-- Extracted entries follows --

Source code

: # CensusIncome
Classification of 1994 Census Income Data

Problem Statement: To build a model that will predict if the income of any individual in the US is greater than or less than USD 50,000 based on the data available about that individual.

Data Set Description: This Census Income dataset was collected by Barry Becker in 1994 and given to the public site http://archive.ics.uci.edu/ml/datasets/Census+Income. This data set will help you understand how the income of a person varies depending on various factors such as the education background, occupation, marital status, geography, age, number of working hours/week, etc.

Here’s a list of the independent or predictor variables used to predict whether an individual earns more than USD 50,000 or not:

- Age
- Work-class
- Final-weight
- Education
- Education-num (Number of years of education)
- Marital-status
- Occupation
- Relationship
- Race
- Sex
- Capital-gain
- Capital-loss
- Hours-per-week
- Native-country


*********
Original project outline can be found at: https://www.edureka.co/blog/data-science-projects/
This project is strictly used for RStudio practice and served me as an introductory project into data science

-- Extracted entries concluded --

» Instructions for the task: Pull every line with "will" from the records.

» Exercise output:
Problem Statement: To build a model that will predict if the income of any individual in the US is greater than or less than USD 50,000 based on the data available about that individual.
Data Set Description: This Census Income dataset was collected by Barry Becker in 1994 and given to the public site http://archive.ics.uci.edu/ml/datasets/Census+Income. This data set will help you understand how the income of a person varies depending on various factors such as the education background, occupation, marital status, geography, age, number of working hours/week, etc.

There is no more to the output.